(Short story written to investigate a book idea)
“I just can’t…” tiny fingers stretched toward the object bobbing in the water just out of reach. Determination flashed in gray eyes as the girl sat back to think.
“Lena,” she said to a doll made of dried seaweed and dry rotted material, “if I could just find…”
A bright smile possessed her face and her naturally saddened expression was transformed by the tweak of lips and crinkle of eyes. “Of course!” she cried. Excitement propelled her to her feet, and she crossed the barrier’s edge to an old, forgotten shed. The door was barred, but on the side of the shed where the water lapped at the wood, a fungus grew, weakening the wooden planks. The girl worked at the wood until a hole appeared, small in size but large enough for her nine-year-old, wiry body to fit through. Once inside, she climbed on a pile of debris to wipe the square window down with the hem of her sleeve. The light entered the shed, though sight couldn’t not penetrate the window. It was impossible to remove the years of wait and worry from the glass, but this suited the little girl’s needs for discretion.

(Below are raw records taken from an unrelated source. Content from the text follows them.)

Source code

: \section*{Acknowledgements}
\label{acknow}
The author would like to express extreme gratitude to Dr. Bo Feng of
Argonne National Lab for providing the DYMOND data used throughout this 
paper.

She rummaged around the shed looking for a make-shift tool, something she could use to drag the object in the water closer to her. And then she found it- a stick about three feet long with a curved hook at the end. Someone long ago smoothed down and rounded the sides, or maybe it was smoothed by the waves when it was once drift wood. It didn’t matter to the girl how it formed its shape. All she knew was that it felt like she’d received a gift. Her fingertips did not touch when she grasped the stick, but she was able to manage it reasonably well.
She hurried through the hole to the pier where Lena and her object waited, nodding up and down as if acknowledging that she was its true owner, that it had finally reached its destination. “You’re home now,” the girl told the object as she reached her new tool, hook end out, toward the water. “Just a little…” she wedged her bare foot into a space in the landing so she could lengthen the last inch without plummeting to the water below.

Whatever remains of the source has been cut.